Some 80 percent of electricity used by the two countries comes from Ghana and Côte d’Ivoire, which are struggling to maintain the supply. Togolese authorities ascribe this to low water levels in key hydroelectric dams in the region: Akossombo in Ghana, and Taabo and Kossou in Côte d’Ivoire. This has been caused by drought.
There have also been problems with the supply of natural gas that fuels power stations producing electricity in Côte d’Ivoire.
As a result, the Volta Region Authority (VRA) of Ghana and the Ivorian Electricity Company (Compagnie ivoirienne d’électricité, CIE) reduced their transmissions in March when the crisis began. Supplies were cut from 140 megawatts (MW) daily to the current 80, says the Electricity Community of Benin (Communauté électrique du Bénin, CEB) – based in the Togolese capital of Lomé.
According to the CEB, which manages power in Togo and Benin, the countries have a total daily electricity need of 200 MW.
The remaining 60 MW of power have previously been supplied through the CEB and national distribution firms: the Electrical Energy Company of Togo (Compagnie énergie électrique du Togo, CEET) and the Beninese Electric Energy Company (Société béninoise d’énergie électrique).
The energy crisis reached a peak in June, and worsened again in November. In a bid to ration power in an orderly fashion, Benin and Togo started daily four- to six-hour electricity cuts that are shared between different cities and neighborhoods. However, the outages can last for up to 14 hours.
Some people have been able to plan accordingly.
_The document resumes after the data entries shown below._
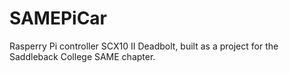 # SAMEPiCar
Rasperry Pi controller SCX10 II Deadbolt, built as a project for the Saddleback College SAME chapter.
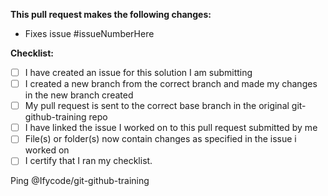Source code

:**This pull request makes the following changes:**
* Fixes issue #issueNumberHere 

**Checklist:**
- [ ] I have created an issue for this solution I am submitting
- [ ] I created a new branch from the correct branch and made my changes in the new branch created
- [ ] My pull request is sent to the correct base branch in the original git-github-training repo
- [ ] I have linked the issue I worked on to this pull request submitted by me
- [ ] File(s) or folder(s) now contain changes as specified in the issue i worked on
- [ ] I certify that I ran my checklist.

Ping @Ifycode/git-github-training
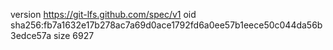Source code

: version https://git-lfs.github.com/spec/v1
oid sha256:fb7a1632e17b278ac7a69d0ace1792fd6a0ee57b1eece50c044da56b3edce57a
size 6927
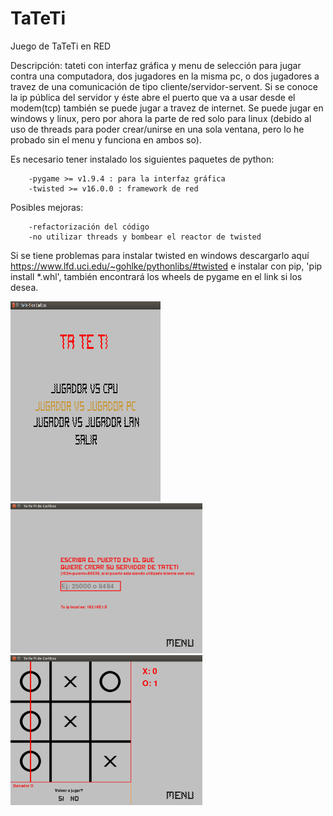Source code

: # TaTeTi
Juego de TaTeTi en RED

Descripción: tateti con interfaz gráfica y menu de selección para jugar contra una computadora, dos jugadores en la misma pc, o dos jugadores a travez de una comunicación de tipo cliente/servidor-servent. Si se conoce la ip pública del servidor y éste abre el puerto que va a usar desde el modem(tcp) también se puede jugar a travez de internet. Se puede jugar en windows y linux, pero por ahora la parte de red solo para linux (debido al uso de threads para poder crear/unirse en una sola ventana, pero lo he probado sin el menu y funciona en ambos so). 

Es necesario tener instalado los siguientes paquetes de python:

        -pygame >= v1.9.4 : para la interfaz gráfica
        -twisted >= v16.0.0 : framework de red 

Posibles mejoras:

        -refactorización del código
        -no utilizar threads y bombear el reactor de twisted
        
        
        
Si se tiene problemas para instalar twisted en windows descargarlo aquí https://www.lfd.uci.edu/~gohlke/pythonlibs/#twisted e instalar con pip, 'pip install *.whl', también encontrará los wheels de pygame en el link si los desea.



<img src="https://github.com/carlosmaccarrone/TaTeTi/blob/master/capturas/capturaprimera.jpg" width="240" height="320"> ![captura](capturas/capturados.jpg) ![captura](capturas/capturatres.jpg)

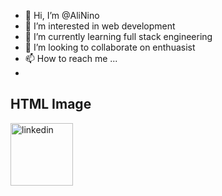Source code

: - 👋 Hi, I’m @AliNino
- 👀 I’m interested in web development
- 🌱 I’m currently learning full stack engineering
- 💞️ I’m looking to collaborate on enthuasist
- 📫 How to reach me ...
-  

<!DOCTYPE html>
<html>
<body>

<h2>HTML Image</h2>
 <a href="https://www.linkedin.com/in/ismat-samadov-42414b241/">
<img src="![LinkedinGIF (2)](https://github.com/AliNino/AliNino/assets/152000656/e7f8d4c8-3799-47a4-9c30-6fe7774502d4)" alt="linkedin" width="100" height="100">

</body>
</html>

<!---
AliNino/AliNino is a ✨ special ✨ repository because its `README.md` (this file) appears on your GitHub profile.
You can click the Preview link to take a look at your changes.
--->
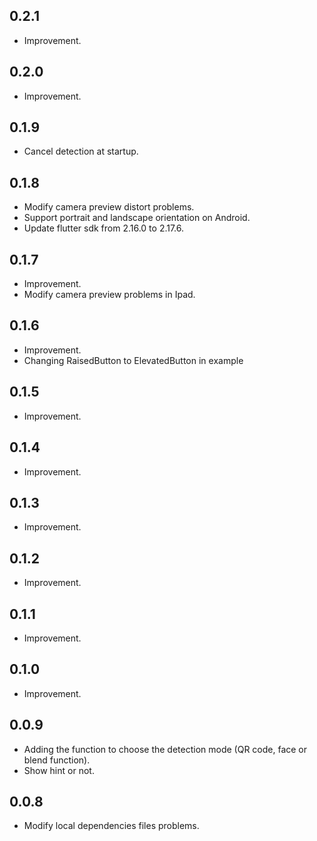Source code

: ## 0.2.1

- Improvement.

## 0.2.0

- Improvement.

## 0.1.9

- Cancel detection at startup.

## 0.1.8

- Modify camera preview distort problems.
- Support portrait and landscape orientation on Android.
- Update flutter sdk from 2.16.0 to 2.17.6.

## 0.1.7

- Improvement.
- Modify camera preview problems in Ipad.

## 0.1.6

- Improvement.
- Changing RaisedButton to ElevatedButton in example

## 0.1.5

- Improvement.

## 0.1.4

- Improvement.

## 0.1.3

- Improvement.

## 0.1.2

- Improvement.

## 0.1.1

 - Improvement.

## 0.1.0

 - Improvement.

## 0.0.9

 - Adding the function to choose the detection mode (QR code, face or blend function). 
 - Show hint or not.
   
## 0.0.8
 - Modify local dependencies files problems.


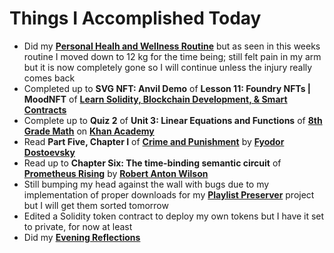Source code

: # Things I Accomplished Today

- Did my **[Personal Healh and Wellness Routine](../../routines/2024/personal-health-and-wellness-routine/personal-health-and-wellness-routine-2024-week-10.md)** but as seen in this weeks routine I moved down to 12 kg for the time being; still felt pain in my arm but it is now completely gone so I will continue unless the injury really comes back
- Completed up to **SVG NFT: Anvil Demo** of **Lesson 11: Foundry NFTs | MoodNFT** of **[Learn Solidity, Blockchain Development, & Smart Contracts](https://www.youtube.com/watch?v=umepbfKp5rI)**
- Complete up to **Quiz 2** of **Unit 3: Linear Equations and Functions** of **[8th Grade Math](https://www.khanacademy.org/math/cc-eighth-grade-math)** on **[Khan Academy](https://www.khanacademy.org)**
- Read **Part Five, Chapter I** of **[Crime and Punishment](https://www.goodreads.com/book/show/7144.Crime_and_Punishment)** by **[Fyodor Dostoevsky](https://www.goodreads.com/author/show/3137322.Fyodor_Dostoevsky)**
- Read up to **Chapter Six: The time-binding semantic circuit** of **[Prometheus Rising](https://www.goodreads.com/book/show/28597.Prometheus_Rising)** by **[Robert Anton Wilson](https://www.goodreads.com/author/show/2918.Robert_Anton_Wilson)**
- Still bumping my head against the wall with bugs due to my implementation of proper downloads for my **[Playlist Preserver](https://github.com/evorhard/Playlist-Preserver)** project but I will get them sorted tomorrow
- Edited a Solidity token contract to deploy my own tokens but I have it set to private, for now at least
- Did my **[Evening Reflections](../../routines/evening-reflections.md)**
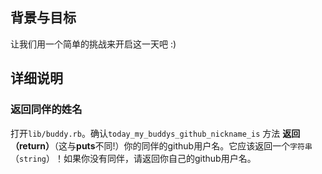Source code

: ## 背景与目标
让我们用一个简单的挑战来开启这一天吧 :)

## 详细说明
### 返回同伴的姓名

打开`lib/buddy.rb`。确认`today_my_buddys_github_nickname_is` 方法 **返回（return）**（这与**puts**不同!）你的同伴的github用户名。它应该返回一个`字符串`（`string`）！如果你没有同伴，请返回你自己的github用户名。
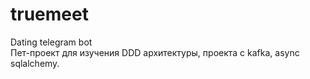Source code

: # truemeet
Dating telegram bot  
Пет-проект для изучения DDD архитектуры, проекта с kafka, async sqlalchemy.
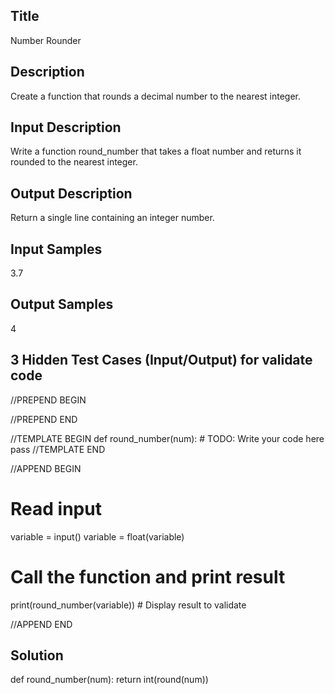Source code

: ## Title
Number Rounder

## Description
Create a function that rounds a decimal number to the nearest integer.

## Input Description
Write a function round_number that takes a float number and returns it rounded to the nearest integer.

## Output Description
Return a single line containing an integer number.

## Input Samples
3.7

## Output Samples
4

## 3 Hidden Test Cases (Input/Output) for validate code

//PREPEND BEGIN

//PREPEND END

//TEMPLATE BEGIN
def round_number(num):
    # TODO: Write your code here
    pass
//TEMPLATE END

//APPEND BEGIN
# Read input
variable = input() 
variable = float(variable)

# Call the function and print result
print(round_number(variable))  # Display result to validate

//APPEND END


## Solution
def round_number(num):
    return int(round(num))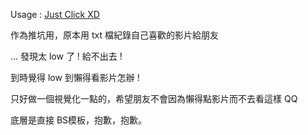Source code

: 
Usage : [Just Click XD](https://ekids1234.github.io/Splatoon_video_recommand)

作為推坑用，原本用 txt 檔紀錄自己喜歡的影片給朋友

... 發現太 low 了 ! 給不出去 ! 

到時覺得 low 到懶得看影片怎辦 !



只好做一個視覺化一點的，希望朋友不會因為懶得點影片而不去看這樣 QQ 



底層是直接 BS模板，抱歉，抱歉。
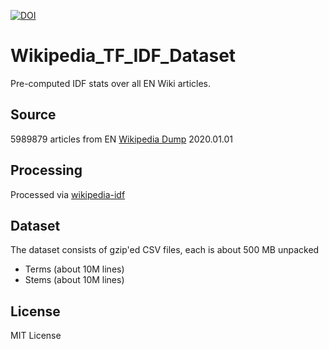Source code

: [![DOI](https://zenodo.org/badge/234885191.svg)](https://zenodo.org/badge/latestdoi/234885191)

# Wikipedia_TF_IDF_Dataset
Pre-computed IDF stats over all EN Wiki articles.

## Source
5989879 articles from EN [Wikipedia Dump](https://dumps.wikimedia.org/backup-index.html) 2020.01.01

## Processing
Processed via [wikipedia-idf](https://github.com/marcocor/wikipedia-idf)

## Dataset
The dataset consists of gzip'ed CSV files, each is about 500 MB unpacked
 - Terms (about 10M lines)
 - Stems (about 10M lines)

## License 
MIT License 


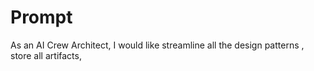# Prompt

As an AI Crew Architect, I would like streamline all the design patterns , store all artifacts,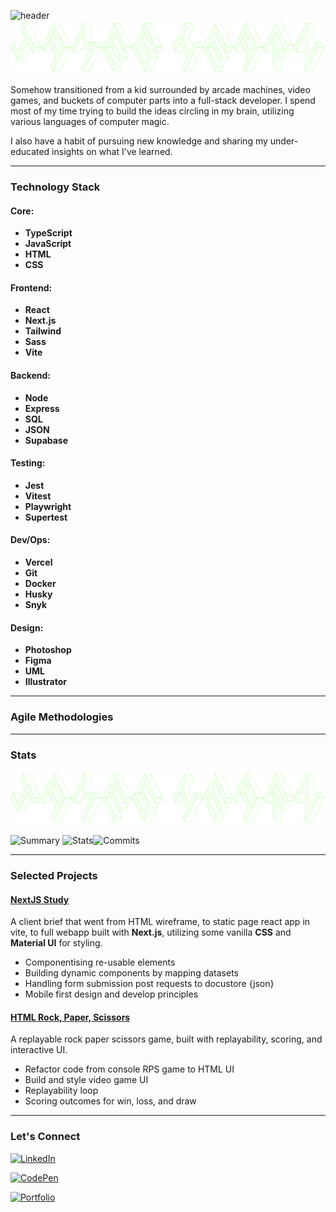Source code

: ![header](https://capsule-render.vercel.app/api?type=wave&color=b2fd9d&height=300&section=header&text=JAMES%20HEARN&fontSize=0)
![James Hearn Banner](./svgs/tests.svg)


Somehow transitioned from a kid surrounded by arcade machines, video games, and buckets of computer parts into a full-stack developer. I spend most of my time trying to build the ideas circling in my brain, utilizing various languages of computer magic.

I also have a habit of pursuing new knowledge and sharing my under-educated insights on what I've learned.

---

### Technology Stack

#### Core:
- **TypeScript**
- **JavaScript**
- **HTML**
- **CSS**

#### Frontend:
- **React**
- **Next.js**
- **Tailwind**
- **Sass**
- **Vite**

#### Backend:
- **Node**
- **Express**
- **SQL**
- **JSON**
- **Supabase**

#### Testing:
- **Jest**
- **Vitest**
- **Playwright**
- **Supertest**

#### Dev/Ops:
- **Vercel**
- **Git**
- **Docker**
- **Husky**
- **Snyk**

#### Design:
- **Photoshop**
- **Figma**
- **UML**
- **Illustrator**

---

### Agile Methodologies

---

### Stats  
<img src="./svgs/tests.svg">

![Summary](http://github-profile-summary-cards.vercel.app/api/cards/profile-details?username=moose-hub&theme=dark)
![Stats](http://github-profile-summary-cards.vercel.app/api/cards/stats?username=moose-hub&theme=dark)![Commits](http://github-profile-summary-cards.vercel.app/api/cards/productive-time?username=moose-hub&theme=dark&utcOffset=8)

---

### Selected Projects

#### [NextJS Study](https://github.com/moose-hub/nextJSStudy)
A client brief that went from HTML wireframe, to static page react app in vite, to full webapp built with **Next.js**, utilizing some vanilla **CSS** and **Material UI** for styling.
- Componentising re-usable elements
- Building dynamic components by mapping datasets
- Handling form submission post requests to docustore {json}
- Mobile first design and develop principles

#### [HTML Rock, Paper, Scissors](https://github.com/moose-hub/html-RPS)
A replayable rock paper scissors game, built with replayability, scoring, and interactive UI.
- Refactor code from console RPS game to HTML UI
- Build and style video game UI
- Replayability loop
- Scoring outcomes for win, loss, and draw

---

### Let's Connect

[![LinkedIn](https://img.shields.io/badge/LinkedIn-James_Hearn-blue.svg)](https://www.linkedin.com/in/james-hearn-73769493/)

[![CodePen](https://img.shields.io/badge/CodePen-moose--hub-lightgrey.svg)](https://codepen.io/moose-hub/pens/showcase)

[![Portfolio](https://img.shields.io/badge/Portfolio-jhearn.dev-green.svg)](https://jhearn.dev)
Assam Ahmed, a restaurateur in Lomé, has bought a generator to assure himself of a reliable power supply. “My restaurant is constantly busy and I don’t have any outages,” he told IPS.
Others find matters more difficult. “The situation is disrupting our lives,” complained Edmond Séshie, the manager of a fish shop in Lomé, who doesn’t have money to buy a generator for refrigeration. “We need electricity full time to keep our fish fresh, but more and more often, we’re finding ourselves with rotten fish.”
The cost of generators varies between 500 and 20,000 dollars – while solar panels, an alternative source of power, sell for between 200 and 24,000 dollars: prices beyond the reach of many in Benin and Togo.
Radio and television stations are also affected by the power cuts. “The shortages interrupt our work, and what’s most inconvenient is the fact that the CEET does not respect the set outage hours,” says Junior Edem Aménunya, editor in chief of the TV7 television channel in Lomé, who has just bought a generator.
Tchamdja says the CEB is doing what it can. “We are already exploring ways of resolving the situation,” he told IPS, noting that the solution to the power cuts lies in having more electricity providers.
With this mind, the CEB has embarked on various projects, most notably an 80 million dollar initiative with Nigeria which could be operational by March 2007, or earlier. “This interconnection will make an extra 75 megawatts available,” said Tchamdja, adding that the project would mean sufficient energy delivered to Benin and Togo, at a lower cost.
CEB gas turbines will also be upgraded to allow for the use of natural gas from Nigeria, being delivered to Benin and Togo under the West African Gazoduc project. This initiative aims to construct a 700-kilometre gas pipeline that will send natural gas from Nigeria all the way to Ghana, via Benin and Togo.
In addition, the CEB’s directors hope to speed up the Adjrarala hydroelectric dam project in Benin, on the Mono River which flows through Benin and Togo. An estimated 162 million dollars is needed for the dam, which should reduce the energy dependence of the two countries on other parties.
However, the CEB is in financial difficulties. According to Tchamdja, it owes some 31.8 million dollars to the CIE and VRA, and to petroleum companies for the purchase of hydroelectric energy and fuel for its power stations. In addition, the CEB owes a total of 5.7 million dollars in bank loans.